Luxembourg Centre for Contemporary and Digital History

The Luxembourg Centre for Contemporary and Digital History is the University’s third interdisciplinary research centre, focusing on high-quality research, analysis and public dissemination in the field of contemporary Luxembourgish and European history.

It promotes an interdisciplinary approach to the field of contemporary history with a particular focus on new digital methods and tools for historical research and teaching.


Fields of interest

The interdisciplinary centre aims to perform as a key player in three interrelated fields of interest :

  1. To serve as a national platform for the critical discussion and academic study of questions related to the contemporary history of Luxembourg from a transnational perspective
  2. To act as an international hub for reflection on the methodological and epistemological challenges of doing history in the digital age
  3. To function as a local mediator in the promotion of multimodal and digital literacy in academic research and teaching at the University of Luxembourg

The centre particularly focuses on the use of digital methods and tools for innovative historical research and serves as a catalyst for creative scholarship and hands-on approaches to new forms of public dissemination and societal engagement with history in Luxembourg.                                           

Three thematic areas—contemporary history of Luxembourg, digital historiography and contemporary European history—are examined from a transnational and interdisciplinary perspective.

Contemporary history of Luxembourg

Research on the contemporary history of Luxembourg will investigate the political, economic, cultural and social history of Luxembourg in the 20th and 21st centuries.

This research profile reflects the mission entrusted to the University of Luxembourg: producing new knowledge about the contemporary history of Luxembourg by studying phenomena and processes that have profoundly affected the country and whose comparative value goes beyond the national perspective.

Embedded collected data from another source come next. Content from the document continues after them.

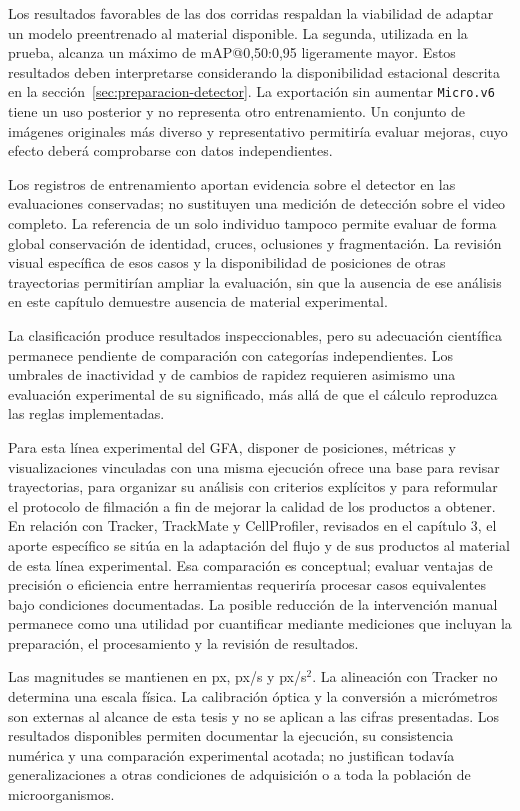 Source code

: Los resultados favorables de las dos corridas respaldan la viabilidad de adaptar un modelo preentrenado al material disponible. La segunda, utilizada en la prueba, alcanza un máximo de mAP@0,50:0,95 ligeramente mayor. Estos resultados deben interpretarse considerando la disponibilidad estacional descrita en la sección~\ref{sec:preparacion-detector}. La exportación sin aumentar \texttt{Micro.v6} tiene un uso posterior y no representa otro entrenamiento. Un conjunto de imágenes originales más diverso y representativo permitiría evaluar mejoras, cuyo efecto deberá comprobarse con datos independientes.

Los registros de entrenamiento aportan evidencia sobre el detector en las evaluaciones conservadas; no sustituyen una medición de detección sobre el video completo. La referencia de un solo individuo tampoco permite evaluar de forma global conservación de identidad, cruces, oclusiones y fragmentación. La revisión visual específica de esos casos y la disponibilidad de posiciones de otras trayectorias permitirían ampliar la evaluación, sin que la ausencia de ese análisis en este capítulo demuestre ausencia de material experimental.

La clasificación produce resultados inspeccionables, pero su adecuación científica permanece pendiente de comparación con categorías independientes. Los umbrales de inactividad y de cambios de rapidez requieren asimismo una evaluación experimental de su significado, más allá de que el cálculo reproduzca las reglas implementadas.

Para esta línea experimental del GFA, disponer de posiciones, métricas y visualizaciones vinculadas con una misma ejecución ofrece una base para revisar trayectorias, para organizar su análisis con criterios explícitos y para reformular el protocolo de filmación a fin de mejorar la calidad de los productos a obtener. En relación con Tracker, TrackMate y CellProfiler, revisados en el capítulo 3, el aporte específico se sitúa en la adaptación del flujo y de sus productos al material de esta línea experimental. Esa comparación es conceptual; evaluar ventajas de precisión o eficiencia entre herramientas requeriría procesar casos equivalentes bajo condiciones documentadas. La posible reducción de la intervención manual permanece como una utilidad por cuantificar mediante mediciones que incluyan la preparación, el procesamiento y la revisión de resultados.

Las magnitudes se mantienen en px, px/s y px/s$^2$. La alineación con Tracker no determina una escala física. La calibración óptica y la conversión a micrómetros son externas al alcance de esta tesis y no se aplican a las cifras presentadas. Los resultados disponibles permiten documentar la ejecución, su consistencia numérica y una comparación experimental acotada; no justifican todavía generalizaciones a otras condiciones de adquisición o a toda la población de microorganismos.
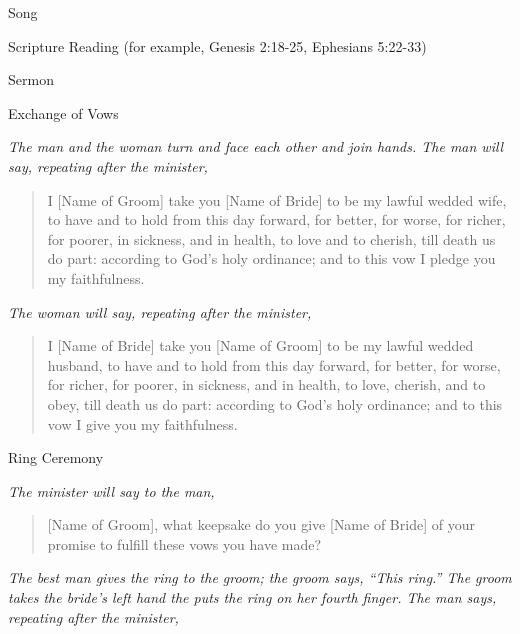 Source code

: \documentclass[
]{book}
\begin{document}
Song

Scripture Reading (for example, Genesis 2:18-25, Ephesians 5:22-33)

Sermon

Exchange of Vows

\begin{center}
\emph{The man and the woman turn and face each other and join hands. The man will say, repeating after the minister,}

\end{center}

\begin{quote}
I {[}Name of Groom{]} take you {[}Name of Bride{]} to be my lawful wedded wife, to have and to hold from this day forward, for better, for worse, for richer, for poorer, in sickness, and in health, to love and to cherish, till death us do part: according to God's holy ordinance; and to this vow I pledge you my faithfulness.
\end{quote}

\begin{center}
\emph{The woman will say, repeating after the minister,}

\end{center}

\begin{quote}
I {[}Name of Bride{]} take you {[}Name of Groom{]} to be my lawful wedded husband, to have and to hold from this day forward, for better, for worse, for richer, for poorer, in sickness, and in health, to love, cherish, and to obey, till death us do part: according to God's holy ordinance; and to this vow I give you my faithfulness.
\end{quote}

Ring Ceremony

\begin{center}
\emph{The minister will say to the man,}

\end{center}

\begin{quote}
{[}Name of Groom{]}, what keepsake do you give {[}Name of Bride{]} of your promise to fulfill these vows you have made?
\end{quote}

\begin{center}
\emph{The best man gives the ring to the groom; the groom says, ``This ring.'' The groom takes the bride's left hand the puts the ring on her fourth finger. The man says, repeating after the minister,}

\end{center}
\end{document}
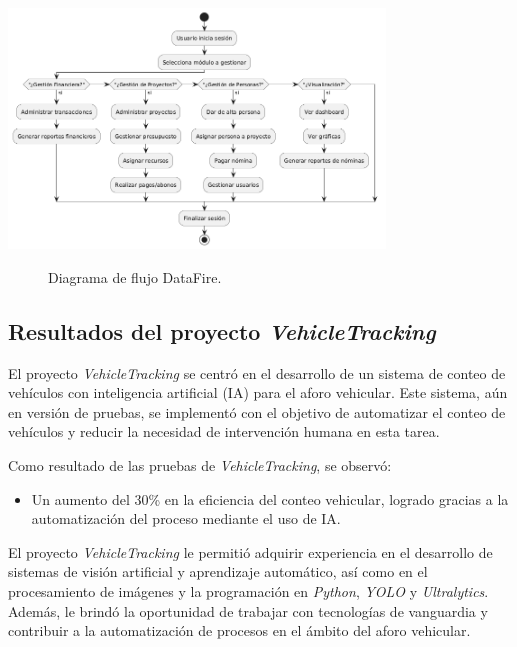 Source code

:\documentclass[protocolo.tex]{subfiles}
\begin{document}
\begin{center}
\includegraphics[width=0.75\textwidth]{Imagenes/datafireF2.png}
\end{center}
\begin{figure}[h]  %
    \centering
    \caption{Diagrama de flujo DataFire.}
    \label{fig:mi-figura}
\end{figure}



\subsection{Resultados del proyecto \textit{VehicleTracking}}

El proyecto  \textit{VehicleTracking} se centró en el desarrollo de un sistema de conteo de vehículos con inteligencia artificial (IA) para el aforo vehicular.  Este sistema, aún en versión de pruebas, se implementó con el objetivo de automatizar el conteo de vehículos y reducir la necesidad de intervención humana en esta tarea.\vspace{4mm}

Como resultado de las pruebas de \textit{VehicleTracking}, se observó:

\begin{itemize}
\item Un aumento del 30\% en la eficiencia del conteo vehicular,  logrado gracias a la automatización del proceso mediante el uso de IA.
\end{itemize}

El proyecto \textit{VehicleTracking} le permitió adquirir experiencia en el desarrollo de sistemas de visión artificial y aprendizaje automático, así como en el procesamiento de imágenes y la programación en  \textit{Python},  \textit{YOLO} y  \textit{Ultralytics}.  Además, le brindó la oportunidad de trabajar con tecnologías de vanguardia y contribuir a la automatización de procesos en el ámbito del aforo vehicular.
\end{document}
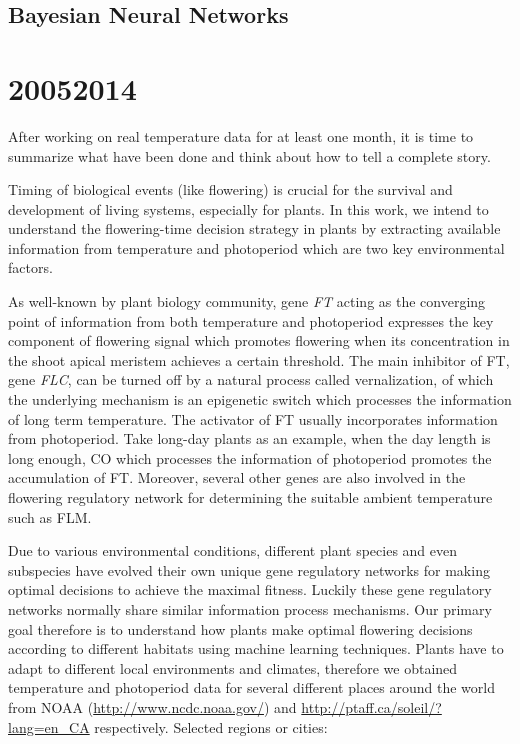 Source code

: \documentclass[paper=a4, fontsize=12pt]{scrartcl}	%
\numberwithin{equation}{section}					%
\numberwithin{figure}{section}					%
\numberwithin{table}{section}					%
\begin{document}
\subsection{Bayesian Neural Networks}
 

\section{20052014}
After working on real temperature data for at least one month, it is time to summarize what have been done and think about how to tell a complete story. 

Timing of biological events (like flowering) is crucial for the survival and development of living systems, especially for plants. In this work, we intend to understand the flowering-time decision strategy in plants by extracting available information from temperature and photoperiod which are two key environmental factors. 

As well-known by plant biology community, gene \emph{FT} acting as the converging point of information from both temperature and photoperiod expresses the key component of flowering signal which promotes flowering when its concentration in the shoot apical meristem achieves a certain threshold. The main inhibitor of FT, gene \emph{FLC}, can be turned off by a natural process called vernalization, of which the underlying mechanism is an epigenetic switch which processes the information of long term temperature. The activator of FT usually incorporates information from photoperiod. Take long-day plants as an example, when the day length is long enough, CO which processes the information of photoperiod promotes the accumulation of FT. Moreover, several other genes are also involved in the flowering regulatory network for determining the suitable ambient temperature such as FLM. 

Due to various environmental conditions, different plant species and even subspecies have evolved their own unique gene regulatory networks for making optimal decisions to achieve the maximal fitness. Luckily these gene regulatory networks normally share similar information process mechanisms. Our primary goal therefore is to understand how plants make optimal flowering decisions according to different habitats using machine learning techniques. 
Plants have to adapt to different local environments and climates, therefore we obtained temperature and photoperiod data for several different places around the world from NOAA (\url{http://www.ncdc.noaa.gov/}) and \url{http://ptaff.ca/soleil/?lang=en_CA} respectively. Selected regions or cities: 
\end{document}
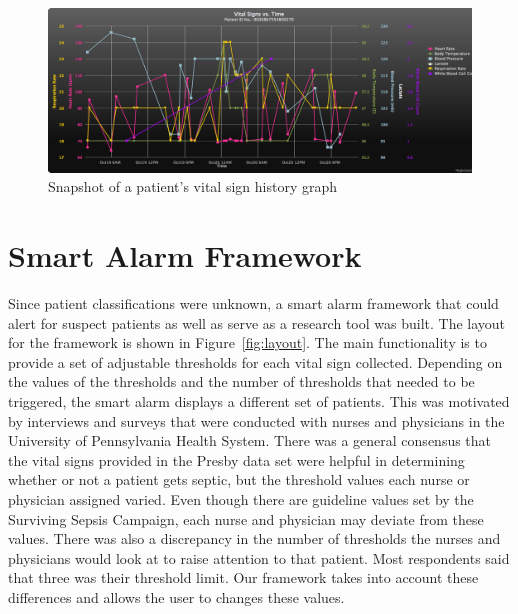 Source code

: \documentclass{sig-alternate}
\begin{document}
\begin{figure}
	\begin{center}
		\includegraphics[width=1.0\linewidth]{patientGraph.png}
	\end{center}
	\caption{Snapshot of a patient's vital sign history graph}
	\label{fig:patient_graph}
\end{figure}

\vspace{10pt}
\section{Smart Alarm Framework}
\vspace{10pt}
\label{sec:framework}

Since patient classifications were unknown, a smart alarm framework that could alert for suspect patients as well as serve as a research tool was built.  The layout for the framework is shown in Figure~\ref{fig:layout}.  The main functionality is to provide a set of adjustable thresholds for each vital sign collected.  Depending on the values of the thresholds and the number of thresholds that needed to be triggered, the smart alarm displays a different set of patients.  This was motivated by interviews and surveys that were conducted with nurses and physicians in the University of Pennsylvania Health System.  There was a general consensus that the vital signs provided in the Presby data set were helpful in determining whether or not a patient gets septic, but the threshold values each nurse or physician assigned varied.  Even though there are guideline values set by the Surviving Sepsis Campaign, each nurse and physician may deviate from these values.  There was also a discrepancy in the number of thresholds the nurses and physicians would look at to raise attention to that patient.  Most respondents said that three was their threshold limit.  Our framework takes into account these differences and allows the user to changes these values.
\end{document}
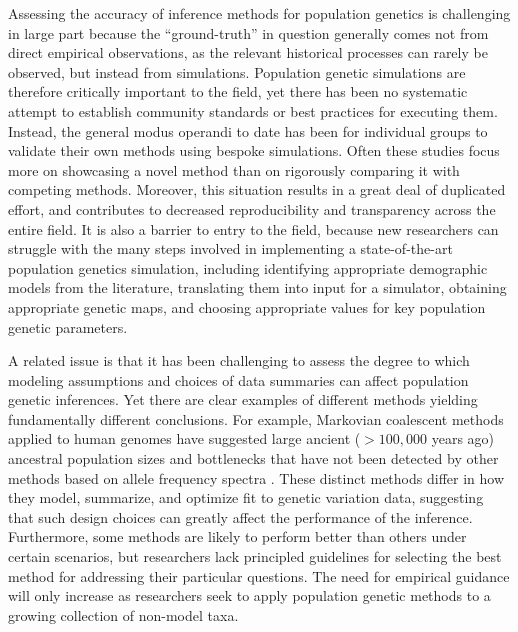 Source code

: \documentclass[12pt,halfline,a4paper]{ouparticle}
\begin{document}
Assessing the accuracy of inference methods for population genetics is
challenging in large part because the ``ground-truth'' in question
generally comes not from direct empirical observations, as the relevant
historical processes can rarely be observed, but instead from simulations.
Population genetic simulations are therefore critically important to the
field, yet there has been no systematic attempt to establish community
standards or best practices for executing them. Instead, the general modus
operandi to date has been for individual groups to validate their own
methods using bespoke simulations. 
Often these studies focus more on showcasing a novel method than on
rigorously comparing it with competing methods.
Moreover, this situation results in a great deal of duplicated effort,
and contributes to decreased reproducibility and transparency across the entire field.
It is also a barrier to entry to the field, because new researchers can
struggle with 
the many steps involved
in implementing a state-of-the-art population genetics simulation,
including identifying appropriate demographic models from the literature, 
translating them into input for a simulator, obtaining appropriate genetic
maps, and choosing appropriate values for key population genetic parameters.

A related issue is that it has been challenging to assess the degree to which modeling assumptions
and choices of data summaries can affect population
genetic inferences. Yet there
are clear examples of different methods yielding fundamentally
different conclusions. For example, Markovian coalescent methods applied to human genomes have
suggested large ancient ($>100,000$ years ago) ancestral population sizes and
bottlenecks that have not been detected by other methods based on allele frequency spectra
\citep[see][]{beichman2017comparison}.
These distinct methods differ in how they model, summarize, and optimize fit to
genetic variation data, suggesting that such design choices can greatly affect the
performance of the inference. Furthermore, some methods are likely to
perform better than others under certain scenarios, but 
researchers lack principled guidelines for selecting the best method for addressing 
their particular questions. The need for empirical
guidance will only increase as researchers 
seek to apply population genetic methods to a growing collection of non-model taxa.
\end{document}
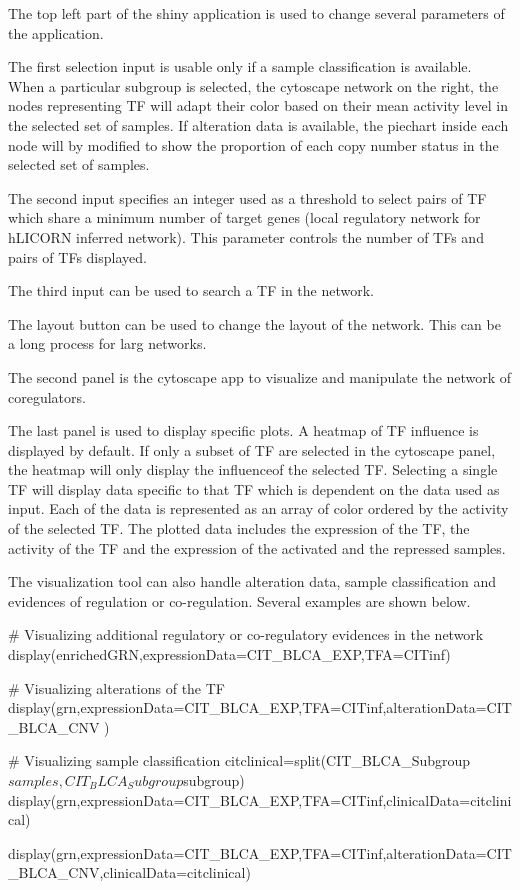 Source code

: \documentclass[12pt]{article}
\begin{document}
The top left part of the shiny application is used to change several
parameters of the application.


The first selection input is usable only if a sample classification is
available. When a particular subgroup is selected, the cytoscape network
on the right, the nodes representing TF will adapt their color based on
their mean activity level in the selected set of samples. If alteration
data is available, the piechart inside each node will by modified to
show the proportion of each copy number status in the selected set of
samples.

The second input specifies an integer used as a threshold to select
pairs of TF which share a minimum number of target genes (local
regulatory network for hLICORN inferred network). This parameter
controls the number of TFs and pairs of TFs displayed.

The third input can be used to search a TF in the network.

The layout button can be used to change the layout of the network. This
can be a long process for larg networks.

The second panel is the cytoscape app to visualize and manipulate the
network of coregulators.

The last panel is used to display specific plots. A heatmap of TF
influence is displayed by default. If only a subset of TF are selected
in the cytoscape panel, the heatmap will only display the influenceof
the selected TF. Selecting a single TF will display data specific to
that TF which is dependent on the data used as input. Each of the data
is represented as an array of color ordered by the activity of the
selected TF. The plotted data includes the expression of the TF, the
activity of the TF and the expression of the activated and the repressed
samples.

The visualization tool can also handle alteration data, sample
classification and evidences of regulation or co-regulation. Several
examples are shown below.

 \begin{Schunk}
\begin{Sinput}
    # Visualizing additional regulatory or co-regulatory evidences in the network
    display(enrichedGRN,expressionData=CIT_BLCA_EXP,TFA=CITinf)

    # Visualizing alterations of the TF
    display(grn,expressionData=CIT_BLCA_EXP,TFA=CITinf,alterationData=CIT_BLCA_CNV )

    # Visualizing sample classification
    citclinical=split(CIT_BLCA_Subgroup$samples,CIT_BLCA_Subgroup$subgroup)
    display(grn,expressionData=CIT_BLCA_EXP,TFA=CITinf,clinicalData=citclinical)


    display(grn,expressionData=CIT_BLCA_EXP,TFA=CITinf,alterationData=CIT_BLCA_CNV,clinicalData=citclinical)
\end{Sinput}
\end{Schunk}
\end{document}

Examples of such topics are the transition of the Luxembourgish economy and industries, processes of migration and nation-building and the legacies of wars and occupation regimes.

Contemporary European history

Research on contemporary European history will examine the historical dynamics of acceleration and change in the 20th and 21st centuries.

Reflecting the wider international and historical context, in particular the Cold War, many possible European histories will be studied, including the processes of decolonisation and globalisation and the complex project of European integration.

Particular focus will be placed on the “hidden integration” of Europe, e.g. the study of transnational infrastructures and international organisations. In addition, processes of Europeanisation and the convergence of national economies, living standards and cultural norms and values will be explored.

Digital history

The radical impact of the digital turn on the performance of all stages of historical research requires critical reflection on the methodological and epistemological consequences of digital technologies for historical science.

The research area on digital history and historiography will engage with these multiple challenges in theoretical, methodological and practical ways by dealing with topics such as:

  • mass digitisation and the long-term preservation of digital data;
  • data management and metadata descriptions;
  • algorithmic criticism and a new heuristic of search;
  • the critical use of tools for text mining, visualisation and network analysis;
  • transmedia storytelling and non-linear narratives;
  • public history and crowdsourcing.


The interdisciplinary centre’s research activities are carried out from an interdisciplinary, experimental and critical perspective.

There is a particular focus on a hands-on approach to the use of digital methods and tools for exploring contemporary Luxembourgish and European history.

The critical use of digital sources and the dissemination of history to a wider audience through the development of digital public history projects in new and engaging formats will be a core mission of the centre.  Its excellent digital research infrastructure will help turn it into a laboratory for doing contemporary history in the 21st century.

Facts and cooperation


In June 2015, the Luxembourg Government gave its approval for the creation of an interdisciplinary centre for contemporary history (IHTP) at the University.

In summer 2016, the University integrated four previously independent national research centres also involved in research on related topics:

  • the “Centre Virtuel de la Connaissance sur l’Europe”;
  • the “Centre d’Études et de Recherches Européennes Robert Schuman”;
  • the “Centre de documentation et de recherche sur la Résistance”;
  • the “Centre de documentation et de recherche sur l’enrôlement force”.

The Luxembourg Centre for Contemporary and Digital History was officially set up on 1 October 2016 and is directed by Professor Andreas Fickers.


The interdisciplinary centre works in close cooperation with the Faculty of Language and Literature, Humanities, Arts and Education, and in particular its existing Institute for History.

In addition, the centre will engage in ongoing societal debates, collaborate with civil society organisations and the educational sector and aim to build strong ties with the main stakeholders in the archive sector and cultural heritage institutions.

Cooperation with established research centres in the field of contemporary history and the development of privileged partnerships with international institutions is ongoing.